Microbial biotechnology. 2021;(1):94-110
Coronavirus-related disease 2019 (COVID-19) became a pandemic in February 2020, and worldwide researchers try to tackle the disease with approved drugs of all kinds, or to develop novel compounds inhibiting viral spreading. Flavonoids, already investigated as antivirals in general, also might bear activities specific for the viral agent causing COVID-19, SARS-CoV-2. Microbial biotechnology and especially synthetic biology may help to produce flavonoids, which are exclusive plant secondary metabolites, at a larger scale or indeed to find novel pharmaceutically active flavonoids.
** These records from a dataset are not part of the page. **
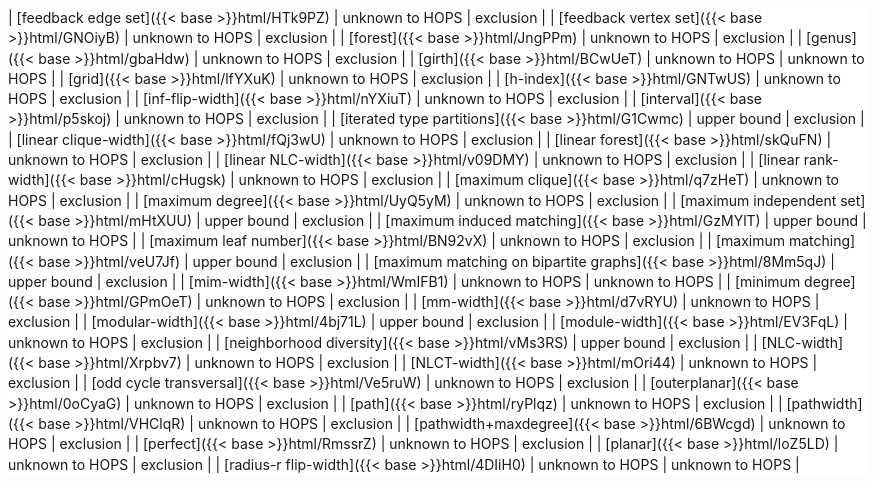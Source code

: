 | [feedback edge set]({{< base >}}html/HTk9PZ) | unknown to HOPS | exclusion |
| [feedback vertex set]({{< base >}}html/GNOiyB) | unknown to HOPS | exclusion |
| [forest]({{< base >}}html/JngPPm) | unknown to HOPS | exclusion |
| [genus]({{< base >}}html/gbaHdw) | unknown to HOPS | exclusion |
| [girth]({{< base >}}html/BCwUeT) | unknown to HOPS | unknown to HOPS |
| [grid]({{< base >}}html/lfYXuK) | unknown to HOPS | exclusion |
| [h-index]({{< base >}}html/GNTwUS) | unknown to HOPS | exclusion |
| [inf-flip-width]({{< base >}}html/nYXiuT) | unknown to HOPS | exclusion |
| [interval]({{< base >}}html/p5skoj) | unknown to HOPS | exclusion |
| [iterated type partitions]({{< base >}}html/G1Cwmc) | upper bound | exclusion |
| [linear clique-width]({{< base >}}html/fQj3wU) | unknown to HOPS | exclusion |
| [linear forest]({{< base >}}html/skQuFN) | unknown to HOPS | exclusion |
| [linear NLC-width]({{< base >}}html/v09DMY) | unknown to HOPS | exclusion |
| [linear rank-width]({{< base >}}html/cHugsk) | unknown to HOPS | exclusion |
| [maximum clique]({{< base >}}html/q7zHeT) | unknown to HOPS | exclusion |
| [maximum degree]({{< base >}}html/UyQ5yM) | unknown to HOPS | exclusion |
| [maximum independent set]({{< base >}}html/mHtXUU) | upper bound | exclusion |
| [maximum induced matching]({{< base >}}html/GzMYlT) | upper bound | unknown to HOPS |
| [maximum leaf number]({{< base >}}html/BN92vX) | unknown to HOPS | exclusion |
| [maximum matching]({{< base >}}html/veU7Jf) | upper bound | exclusion |
| [maximum matching on bipartite graphs]({{< base >}}html/8Mm5qJ) | upper bound | exclusion |
| [mim-width]({{< base >}}html/WmIFB1) | unknown to HOPS | unknown to HOPS |
| [minimum degree]({{< base >}}html/GPmOeT) | unknown to HOPS | exclusion |
| [mm-width]({{< base >}}html/d7vRYU) | unknown to HOPS | exclusion |
| [modular-width]({{< base >}}html/4bj71L) | upper bound | exclusion |
| [module-width]({{< base >}}html/EV3FqL) | unknown to HOPS | exclusion |
| [neighborhood diversity]({{< base >}}html/vMs3RS) | upper bound | exclusion |
| [NLC-width]({{< base >}}html/Xrpbv7) | unknown to HOPS | exclusion |
| [NLCT-width]({{< base >}}html/mOri44) | unknown to HOPS | exclusion |
| [odd cycle transversal]({{< base >}}html/Ve5ruW) | unknown to HOPS | exclusion |
| [outerplanar]({{< base >}}html/0oCyaG) | unknown to HOPS | exclusion |
| [path]({{< base >}}html/ryPlqz) | unknown to HOPS | exclusion |
| [pathwidth]({{< base >}}html/VHClqR) | unknown to HOPS | exclusion |
| [pathwidth+maxdegree]({{< base >}}html/6BWcgd) | unknown to HOPS | exclusion |
| [perfect]({{< base >}}html/RmssrZ) | unknown to HOPS | exclusion |
| [planar]({{< base >}}html/loZ5LD) | unknown to HOPS | exclusion |
| [radius-r flip-width]({{< base >}}html/4DIiH0) | unknown to HOPS | unknown to HOPS |
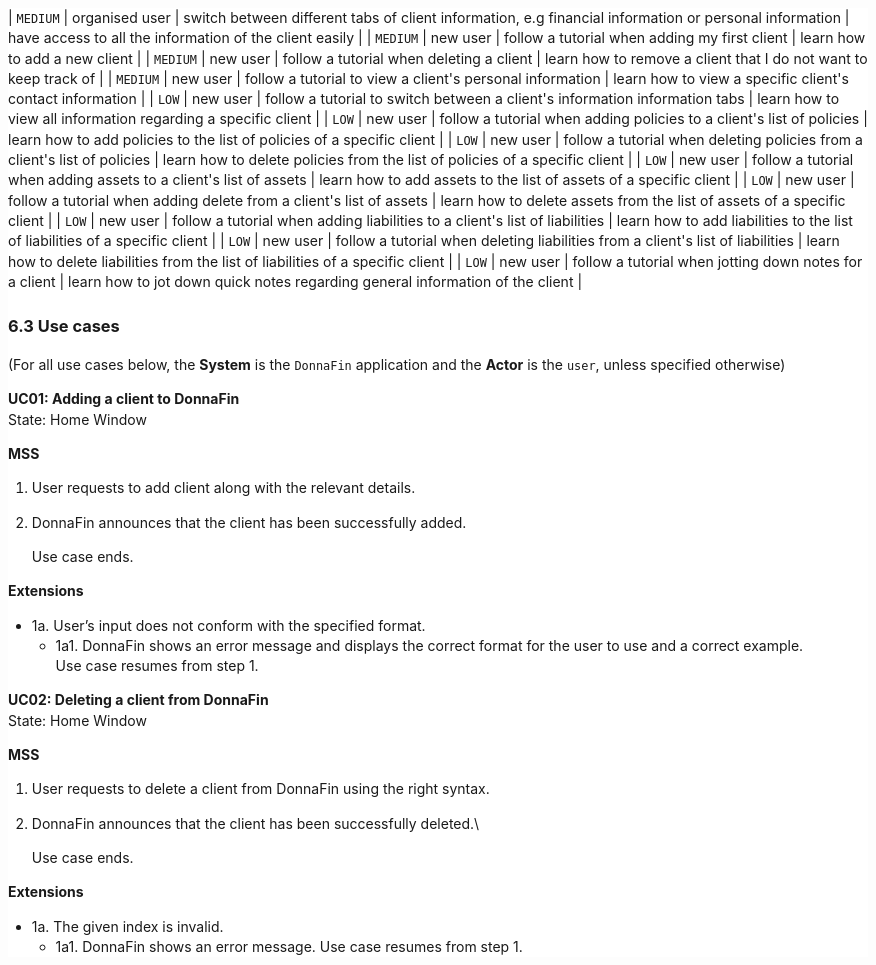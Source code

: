 | `MEDIUM`  | organised user                                       | switch between different tabs of client information, e.g financial information or personal information | have access to all the information of the client easily |
| `MEDIUM`      | new user                                   | follow a tutorial when adding my first client | learn how to add a new client                           |
| `MEDIUM`      | new user                                   | follow a tutorial when deleting a client       | learn how to remove a client that I do not want to keep track of    |
| `MEDIUM`      | new user                                   | follow a tutorial to view a client's personal information      |  learn how to view a specific client's contact information   |
| `LOW`      | new user                                   |  follow a tutorial to switch between a client's information information tabs |   learn how to view all information regarding a specific client   |
| `LOW`      | new user                                   | follow a tutorial when adding policies to a client's list of policies       |  learn how to add policies to the list of policies of a specific client   |
| `LOW`      | new user                                   | follow a tutorial when deleting policies from a client's list of policies       |  learn how to delete policies from the list of policies of a specific client   |
| `LOW`      | new user                                   | follow a tutorial when adding assets to a client's list of assets      |   learn how to add assets to the list of assets of a specific client  |
| `LOW`      | new user                                   | follow a tutorial when adding delete from a client's list of assets   |   learn how to delete assets from the list of assets of a specific client  |
| `LOW`      | new user                                   | follow a tutorial when adding liabilities to a client's list of liabilities      |   learn how to add liabilities to the list of liabilities of a specific client  |
| `LOW`      | new user                                   | follow a tutorial when deleting liabilities from a client's list of liabilities      |   learn how to delete liabilities from the list of liabilities of a specific client  |
| `LOW`      | new user                                   | follow a tutorial when jotting down notes for a client |   learn how to jot down quick notes regarding general information of the client |


### 6.3 Use cases

(For all use cases below, the **System** is the `DonnaFin` application and the **Actor** is the `user`, unless specified otherwise)


**UC01: Adding a client to DonnaFin** \
State: Home Window

**MSS**

1. User requests to add client along with the relevant details.
2. DonnaFin announces that the client has been successfully added.

   Use case ends.

**Extensions**
* 1a. User’s input does not conform with the specified format.
  * 1a1. DonnaFin shows an error message and displays the correct format for the user to use and a correct example.\
         Use case resumes from step 1.

**UC02: Deleting a client from DonnaFin** \
State: Home Window

**MSS**

1. User requests to delete a client from DonnaFin using the right syntax.
2. DonnaFin announces that the client has been successfully deleted.\
   
   Use case ends.

**Extensions**

* 1a. The given index is invalid.
    * 1a1. DonnaFin shows an error message. 
           Use case resumes from step 1.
Here, we review the state of the art in (i) antiviral activity of flavonoids specific for coronaviruses and (ii) results derived from computational studies, mostly docking studies mainly inhibiting specific coronaviral proteins such as the 3CL (main) protease, the spike protein or the RNA-dependent RNA polymerase. In the end, we strive towards a synthetic biology pipeline making the fast and tailored production of valuable antiviral flavonoids possible by applying the last concepts of division of labour through co-cultivation/microbial community approaches to the DBTL (Design, Build, Test, Learn) principle.